- 発行日 :
- 自治体名 : 愛知県津島市
- 広報紙名 : 市政のひろば つしま 令和8年1月号
■胃がんについて
津島市民病 院消化器内科医師
伊藤優理子(いとうゆりこ)
◇胃の働き
胃は、食べたものを一時的にためて、胃酸や消化酵素を使って細かくし、腸で吸収しやすい形にする大切な臓器です。胃酸により食物と一緒に入り込んだ細菌を殺菌することもできます。胃の内側は粘膜でおおわれ、強い胃酸から守られています。また、蠕動(ぜんどう)運動により食べ物を少しずつ腸へ送り出す働きもあります。
◇胃がんとは
胃がんは、胃の内側を覆う粘膜の細胞ががん化し、無秩序に増える病気です。日本では長年、がんの中でも多く見られる病気の一つです。主な原因として、ピロリ菌感染が知られています。ピロリ菌は胃の中に長く住みつくことで慢性的な炎症を起こし、長い年月をかけてがんになることがあります。ほかにも、塩分の多い食事、喫煙、過度な飲酒、野菜や果物の不足なども危険因子です。

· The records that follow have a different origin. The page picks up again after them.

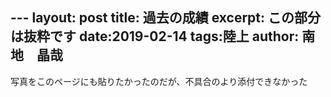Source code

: --- layout: post 
title: 過去の成績
excerpt: この部分は抜粋です
date:2019-02-14
tags:陸上
author: 南地　晶哉
---

写真をこのページにも貼りたかったのだが、不具合のより添付できなかった

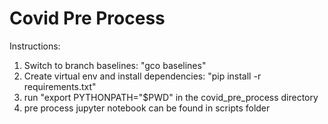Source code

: # Covid Pre Process

Instructions:
1. Switch to branch baselines: "gco baselines"
2. Create virtual env and install dependencies: "pip install -r requirements.txt"
3. run "export PYTHONPATH="$PWD" in the covid_pre_process directory
4. pre process jupyter notebook can be found in scripts folder
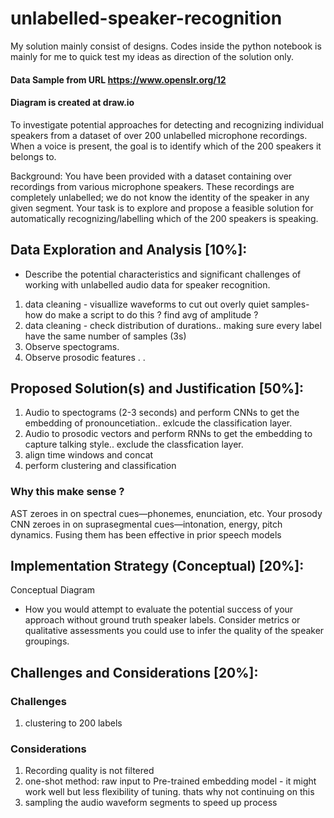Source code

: # unlabelled-speaker-recognition

My solution mainly consist of designs. Codes inside the python notebook is mainly for me to quick test my ideas as direction of the solution only.

#### Data Sample from URL https://www.openslr.org/12

#### Diagram is created at draw.io

To investigate potential approaches for detecting and recognizing
individual speakers from a dataset of over 200 unlabelled microphone
recordings. When a voice is present, the goal is to identify which of the 200
speakers it belongs to.

Background: You have been provided with a dataset containing over
recordings from various microphone speakers. These recordings are completely
unlabelled; we do not know the identity of the speaker in any given segment.
Your task is to explore and propose a feasible solution for automatically
recognizing/labelling which of the 200 speakers is speaking.

## Data Exploration and Analysis [10%]:

- Describe the potential characteristics and significant challenges of working with
  unlabelled audio data for speaker recognition.

1. data cleaning - visuallize waveforms to cut out overly quiet samples- how do make a script to do this ? find avg of amplitude ?
2. data cleaning - check distribution of durations.. making sure every label have the same number of samples (3s)
3. Observe spectograms.
4. Observe prosodic features . .

## Proposed Solution(s) and Justification [50%]:

1. Audio to spectograms (2-3 seconds) and perform CNNs to get the embedding of pronouncetiation.. exlcude the classification layer.
2. Audio to prosodic vectors and perform RNNs to get the embedding to capture talking style.. exclude the classfication layer.
3. align time windows and concat
4. perform clustering and classification

### Why this make sense ?

AST zeroes in on spectral cues—phonemes, enunciation, etc.
Your prosody CNN zeroes in on suprasegmental cues—intonation, energy, pitch dynamics.
Fusing them has been effective in prior speech models

## Implementation Strategy (Conceptual) [20%]:

Conceptual Diagram

- How you would attempt to evaluate the potential success of your
  approach without ground truth speaker labels. Consider metrics or
  qualitative assessments you could use to infer the quality of the speaker
  groupings.

## Challenges and Considerations [20%]:

### Challenges

1. clustering to 200 labels

### Considerations

1. Recording quality is not filtered
2. one-shot method: raw input to Pre-trained embedding model - it might work well but less flexibility of tuning. thats why not continuing on this
3. sampling the audio waveform segments to speed up process
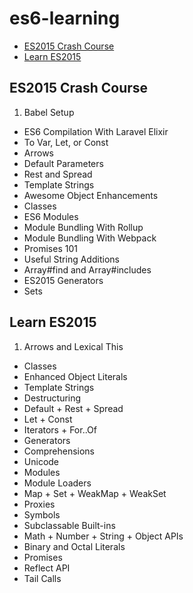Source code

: # es6-learning

- [ES2015 Crash Course](https://laracasts.com/series/es6-cliffsnotes)
- [Learn ES2015](https://babeljs.io/docs/en/learn)

## ES2015 Crash Course

1. Babel Setup
- ES6 Compilation With Laravel Elixir
- To Var, Let, or Const
- Arrows
- Default Parameters
- Rest and Spread
- Template Strings
- Awesome Object Enhancements
- Classes
- ES6 Modules
- Module Bundling With Rollup
- Module Bundling With Webpack
- Promises 101
- Useful String Additions
- Array#find and Array#includes
- ES2015 Generators
- Sets

## Learn ES2015

1. Arrows and Lexical This
- Classes
- Enhanced Object Literals
- Template Strings
- Destructuring
- Default + Rest + Spread
- Let + Const
- Iterators + For..Of
- Generators
- Comprehensions
- Unicode
- Modules
- Module Loaders
- Map + Set + WeakMap + WeakSet
- Proxies
- Symbols
- Subclassable Built-ins
- Math + Number + String + Object APIs
- Binary and Octal Literals
- Promises
- Reflect API
- Tail Calls
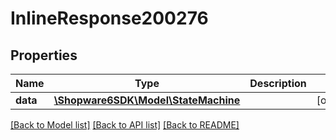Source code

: # InlineResponse200276

## Properties
Name | Type | Description | Notes
------------ | ------------- | ------------- | -------------
**data** | [**\Shopware6SDK\Model\StateMachine**](StateMachine.md) |  | [optional] 

[[Back to Model list]](../../README.md#documentation-for-models) [[Back to API list]](../../README.md#documentation-for-api-endpoints) [[Back to README]](../../README.md)

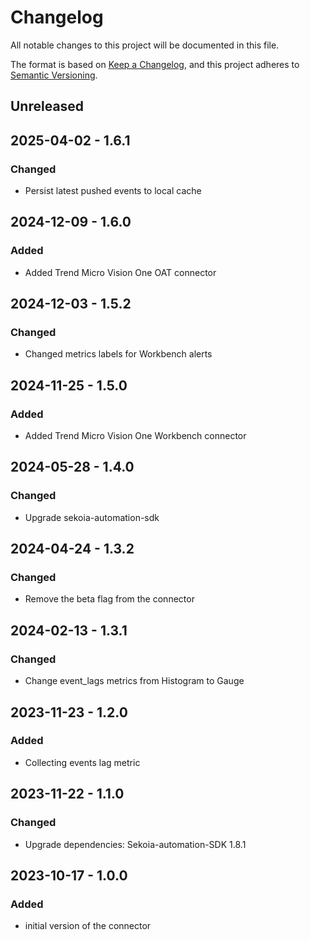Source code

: # Changelog

All notable changes to this project will be documented in this file.

The format is based on [Keep a Changelog](https://keepachangelog.com/en/1.0.0/),
and this project adheres to [Semantic Versioning](https://semver.org/spec/v2.0.0.html).

## Unreleased

## 2025-04-02 - 1.6.1

### Changed

- Persist latest pushed events to local cache

## 2024-12-09 - 1.6.0

### Added

- Added Trend Micro Vision One OAT connector

## 2024-12-03 - 1.5.2

### Changed

- Changed metrics labels for Workbench alerts

## 2024-11-25 - 1.5.0

### Added

- Added Trend Micro Vision One Workbench connector

## 2024-05-28 - 1.4.0

### Changed

- Upgrade sekoia-automation-sdk

## 2024-04-24 - 1.3.2

### Changed

- Remove the beta flag from the connector

## 2024-02-13 - 1.3.1

### Changed

- Change event_lags metrics from Histogram to Gauge

## 2023-11-23 - 1.2.0

### Added

- Collecting events lag metric

## 2023-11-22 - 1.1.0

### Changed

- Upgrade dependencies: Sekoia-automation-SDK 1.8.1

## 2023-10-17 - 1.0.0

### Added

- initial version of the connector
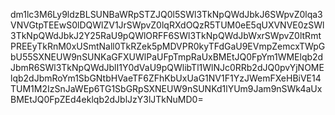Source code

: dm1lc3M6Ly9ldzBLSUNBaWRpSTZJQ0l5SWl3TkNpQWdJbkJ6SWpvZ0lqa3VNVGtpTEEwS0lDQWlZV1JrSWpvZ0lqRXdOQzR5TUM0eE5qUXVNVE0zSWl3TkNpQWdJbkJ2Y25RaU9pQWlORFF6SWl3TkNpQWdJbWxrSWpvZ0ltRmtPREEyTkRnM0xUSmtNall0TkRZek5pMDVPR0kyTFdGaU9EVmpZemcxTWpGbU55SXNEUW9nSUNKaGFXUWlPaUFpTmpRaUxBMEtJQ0FpYm1WMElqb2dJbmR6SWl3TkNpQWdJblI1Y0dVaU9pQWlibTl1WlNJc0RRb2dJQ0pvYjNOMElqb2dJbmRoYm1SbGNtbHVaeTF6ZFhKbUxUaG1NV1F1YzJWemFXeHBiVE14TUM1M2IzSnJaWEp6TG1SbGRpSXNEUW9nSUNKd1lYUm9Jam9nSWk4aUxBMEtJQ0FpZEd4eklqb2dJblJzY3lJTkNuMD0=
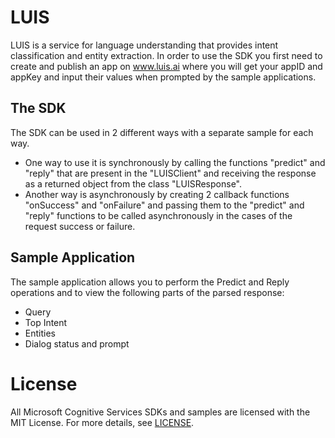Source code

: LUIS
==============
LUIS is a service for language understanding that provides intent classification and entity extraction.
In order to use the SDK you first need to create and publish an app on www.luis.ai where you will get your appID and appKey and input their values when prompted by the sample applications.

The SDK
--------------
The SDK can be used in 2 different ways with a separate sample for each way.
- One way to use it is synchronously by calling the functions "predict" and "reply" that are present in the "LUISClient" and receiving the response as a returned object from the class "LUISResponse".
- Another way is asynchronously by creating 2 callback functions "onSuccess" and "onFailure" and passing them to the "predict" and "reply" functions to be called asynchronously in the cases of the request success or failure.

Sample Application
--------------
The sample application allows you to perform the Predict and Reply operations and to view the following parts of the parsed response:
- Query
- Top Intent
- Entities
- Dialog status and prompt

License
=======

All Microsoft Cognitive Services SDKs and samples are licensed with the MIT License. For more details, see
[LICENSE](</LICENSE.md>).


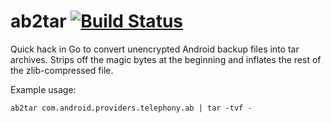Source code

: # ab2tar [![Build Status](https://travis-ci.org/bfritz/ab2tar.svg?branch=master)](https://travis-ci.org/bfritz/ab2tar)

Quick hack in Go to convert unencrypted Android backup files into
tar archives.  Strips off the magic bytes at the beginning and
inflates the rest of the zlib-compressed file.

Example usage:

    ab2tar com.android.providers.telephony.ab | tar -tvf -
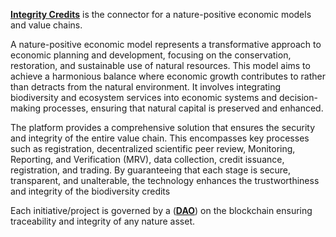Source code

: [**Integrity Credits**](https://www.integritycredits.com) is the connector for a nature-positive economic models and value chains.

A nature-positive economic model represents a transformative approach to economic planning and development, focusing on the conservation, restoration, and sustainable use of natural resources. This model aims to achieve a harmonious balance where economic growth contributes to rather than detracts from the natural environment. It involves integrating biodiversity and ecosystem services into economic systems and decision-making processes, ensuring that natural capital is preserved and enhanced.

The platform provides a comprehensive solution that ensures the security and integrity of the entire value chain. This encompasses key processes such as registration, decentralized scientific peer review, Monitoring, Reporting, and Verification (MRV), data collection, credit issuance, registration, and trading. By guaranteeing that each stage is secure, transparent, and unalterable, the technology enhances the trustworthiness and integrity of the biodiversity credits

Each initiative/project is governed by a ([**DAO**](https://docs.gosh.sh/on-chain-architecture/organizations-gosh-dao-and-smv/#dao)) on the blockchain ensuring traceability and integrity of any nature asset.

初期の胃がんはほとんど症状がありません。進行すると、胃の不快感、食欲不振、体重減少、吐き気、黒っぽい便(出血)などが見られることがあります。しかし、これらの症状は他の病気でも起こるため、早期発見には定期的な検査が大切です。
◇診断
胃がんの診断には主に胃内視鏡検査(胃カメラ)が用いられます。内視鏡で胃の中を直接観察し、疑わしい部分があれば小さな組織を採って調べます(生検)。組織検査の結果から確定診断に至ります。

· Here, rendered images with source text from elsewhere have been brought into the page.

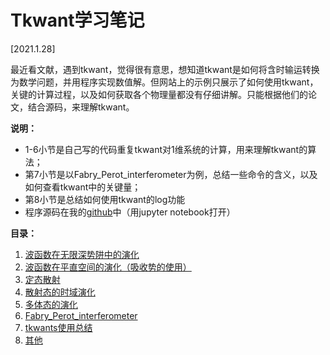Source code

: # Tkwant学习笔记

[2021.1.28]

最近看文献，遇到tkwant，觉得很有意思，想知道tkwant是如何将含时输运转换为数学问题，并用程序实现数值解。但网站上的示例只展示了如何使用tkwant，关键的计算过程，以及如何获取各个物理量都没有仔细讲解。只能根据他们的论文，结合源码，来理解tkwant。



**说明：**

- 1-6小节是自己写的代码重复tkwant对1维系统的计算，用来理解tkwant的算法；
- 第7小节是以Fabry_Perot_interferometer为例，总结一些命令的含义，以及如何查看tkwant中的关键量；
- 第8小节是总结如何使用tkwant的log功能
- 程序源码在我的[github](https://github.com/Kaige213/QuantumTransportExperiment/tree/master/tkwant)中（用jupyter notebook打开）



**目录：**

1. [波函数在无限深势阱中的演化](http://www.yxkblog.com/StudyNotes/tkwant/1_波函数在无限深势阱中的演化.html)
2. [波函数在平直空间的演化（吸收势的使用）](http://www.yxkblog.com/StudyNotes/tkwant/2_波函数在平直空间的演化（吸收势的使用）.html)
3. [定态散射](http://www.yxkblog.com/StudyNotes/tkwant/3_定态散射.html)
4. [散射态的时域演化](http://www.yxkblog.com/StudyNotes/tkwant/4_散射态的时域演化.html)
5. [多体态的演化](http://www.yxkblog.com/StudyNotes/tkwant/5_多体态的演化.html)
6. [Fabry_Perot_interferometer](http://www.yxkblog.com/StudyNotes/tkwant/6_Fabry_Perot_interferometer.html)
7. [tkwants使用总结](http://www.yxkblog.com/StudyNotes/tkwant/7_tkwants使用总结.html)
8. [其他](http://www.yxkblog.com/StudyNotes/tkwant/8_其他.html)

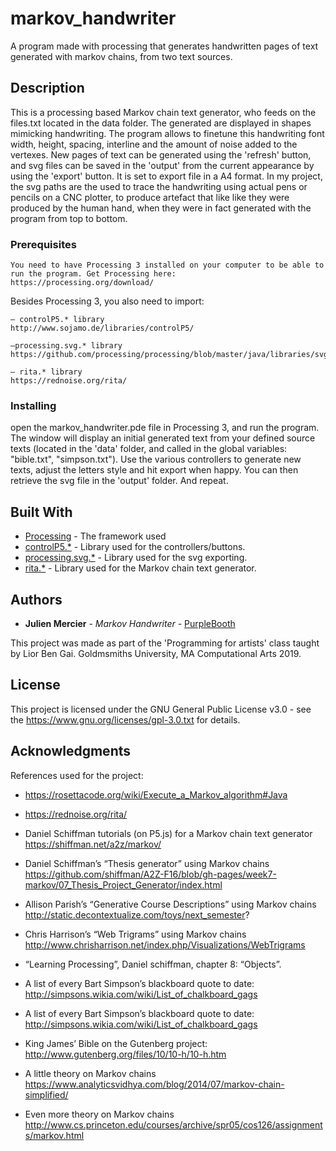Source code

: # markov_handwriter
A program made with processing that generates handwritten pages of text generated with markov chains, from two text sources. 

## Description

This is a processing based Markov chain text generator, who feeds on the files.txt located in the data folder. The generated are displayed in shapes mimicking handwriting. The program allows to finetune this handwriting font width, height, spacing, interline and the amount of noise added to the vertexes. New pages of text can be generated using the 'refresh' button, and svg files can be saved in the 'output' from the current appearance by using the 'export' button. 
It is set to export file in a A4 format. In my project, the svg paths are the used to trace the handwriting using actual pens or pencils on a CNC plotter, to produce artefact that like like they were produced by the human hand, when they were in fact generated with the program from top to bottom. 

### Prerequisites

    You need to have Processing 3 installed on your computer to be able to run the program. Get Processing here: 
    https://processing.org/download/ 

Besides Processing 3, you also need to import: 

    — controlP5.* library
    http://www.sojamo.de/libraries/controlP5/
    
    —processing.svg.* library
    https://github.com/processing/processing/blob/master/java/libraries/svg/README.md
    
    — rita.* library
    https://rednoise.org/rita/


### Installing

open the markov_handwriter.pde file in Processing 3, and run the program. The window will display an initial generated text from your defined source texts (located in the 'data' folder, and called in the global variables: "bible.txt", "simpson.txt"). Use the various controllers to generate new texts, adjust the letters style and hit export when happy. You can then retrieve the svg file in the 'output' folder. And repeat.


## Built With

* [Processing](https://processing.org/download/) - The framework used
* [controlP5.*](http://www.sojamo.de/libraries/controlP5/) - Library used for the controllers/buttons.
* [processing.svg.*](https://rometools.github.io/rome/) - Library used for the svg exporting.
* [rita.*](https://rednoise.org/rita/) - Library used for the Markov chain text generator.

## Authors

* **Julien Mercier** - *Markov Handwriter* - [PurpleBooth](https://github.com/PurpleBooth)

This project was made as part of the 'Programming for artists' class taught by Lior Ben Gai. Goldmsmiths University, MA Computational Arts 2019. 


## License

This project is licensed under the GNU General Public License v3.0 - see the https://www.gnu.org/licenses/gpl-3.0.txt for details. 

## Acknowledgments

References used for the project: 

* https://rosettacode.org/wiki/Execute_a_Markov_algorithm#Java

* https://rednoise.org/rita/

* Daniel Schiffman tutorials (on P5.js) for a Markov chain text generator
  https://shiffman.net/a2z/markov/

* Daniel Schiffman’s “Thesis generator” using Markov chains
  https://github.com/shiffman/A2Z-F16/blob/gh-pages/week7-markov/07_Thesis_Project_Generator/index.html
  
* Allison Parish’s “Generative Course Descriptions” using Markov chains
  http://static.decontextualize.com/toys/next_semester?

* Chris Harrison’s “Web Trigrams” using Markov chains
  http://www.chrisharrison.net/index.php/Visualizations/WebTrigrams

* “Learning Processing”, Daniel schiffman, chapter 8: “Objects”.

* A list of every Bart Simpson’s blackboard quote to date: 
  http://simpsons.wikia.com/wiki/List_of_chalkboard_gags

* A list of every Bart Simpson’s blackboard quote to date: 
  http://simpsons.wikia.com/wiki/List_of_chalkboard_gags

* King James’ Bible on the Gutenberg project: 
  http://www.gutenberg.org/files/10/10-h/10-h.htm

* A little theory on Markov chains
  https://www.analyticsvidhya.com/blog/2014/07/markov-chain-simplified/

* Even more theory on Markov chains
  http://www.cs.princeton.edu/courses/archive/spr05/cos126/assignments/markov.html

他にも、バリウムを飲んで撮影する「胃X線検査」もがん検診等のスクリーニングに使われます。最近では、ピロリ菌の有無を調べる血液検査や呼気検査も行われています。
◇治療
治療方法は、がんの進行度によって異なります。
早期胃がんでは、内視鏡を使ってがんを切り取る「内視鏡的切除」が行われることがあります。体への負担が少なく、手術後の回復も早いのが特徴です。

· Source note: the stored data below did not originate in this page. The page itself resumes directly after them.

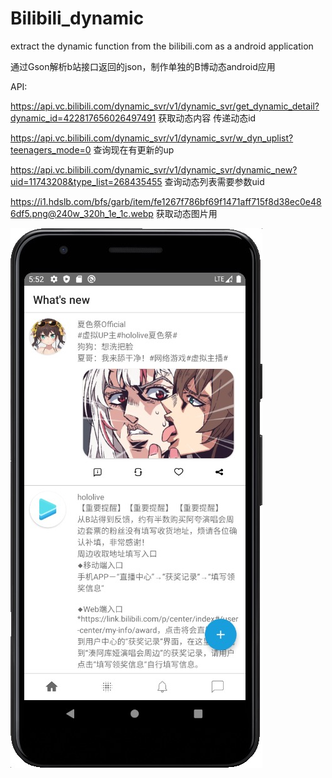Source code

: # Bilibili_dynamic
extract the dynamic function from the bilibili.com as a android application

通过Gson解析b站接口返回的json，制作单独的B博动态android应用

API:

https://api.vc.bilibili.com/dynamic_svr/v1/dynamic_svr/get_dynamic_detail?dynamic_id=422817656026497491  获取动态内容 传递动态id

https://api.vc.bilibili.com/dynamic_svr/v1/dynamic_svr/w_dyn_uplist?teenagers_mode=0 查询现在有更新的up

https://api.vc.bilibili.com/dynamic_svr/v1/dynamic_svr/dynamic_new?uid=11743208&type_list=268435455 查询动态列表需要参数uid

https://i1.hdslb.com/bfs/garb/item/fe1267f786bf69f1471aff715f8d38ec0e486df5.png@240w_320h_1e_1c.webp 获取动态图片用


![Image](https://github.com/SanketsuYoru/Bilibili_dynamic/blob/master/pics/4B4034C0-BF39-4540-9041-8C13BCE4C95B.png)
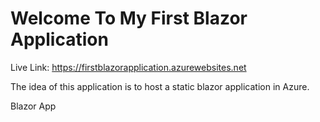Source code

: # Welcome To My First Blazor Application 

Live Link: https://firstblazorapplication.azurewebsites.net

The idea of this application is to host a static blazor application in Azure. 

Blazor App
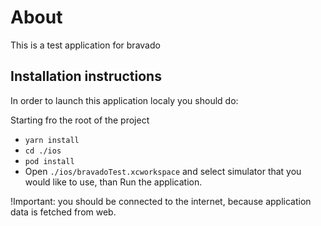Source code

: # About

This is a test application for bravado

## Installation instructions

In order to launch this application localy you should do:

Starting fro the root of the project

- `yarn install`
- `cd ./ios`
- `pod install`
- Open `./ios/bravadoTest.xcworkspace` and select simulator that you would like to use, than Run the application.

!Important: you should be connected to the internet, because application data is fetched from web.
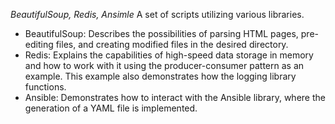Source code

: *BeautifulSoup, Redis, Ansimle*
A set of scripts utilizing various libraries.
- BeautifulSoup: Describes the possibilities of parsing HTML pages, pre-editing files, and creating modified files in the desired directory.
- Redis: Explains the capabilities of high-speed data storage in memory and how to work with it using the producer-consumer pattern as an example. This example also demonstrates how the logging library functions.
- Ansible: Demonstrates how to interact with the Ansible library, where the generation of a YAML file is implemented.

進行胃がんでは、胃の一部または全部を切除する手術が必要になります。がんが周囲のリンパ節に広がっている場合は、それも一緒に取り除きます。
手術で取りきれない場合や再発がある場合には、抗がん薬(化学療法)や分子標的薬、免疫療法が用いられます。近年は薬の進歩により、以前に比べて長く生活を続けながら治療を受けられる方も増えています。
◇さいごに
胃がんは、早期発見が何よりも大切です。早期のうちに見つかれば、体に負担の少ない治療で治る可能性が高くなります。胃がんは初期の自覚症状が乏しく、症状がでてからの受診では進行がんとなってしまう可能性が高いです。自覚症状がなくても、40歳を過ぎたら定期的な検診を受けることをおすすめします。また、ピロリ菌陽性の場合には、7日間の内服での除菌療法が考慮されます。ピロリ菌を指摘された場合は除菌について医師にご相談ください。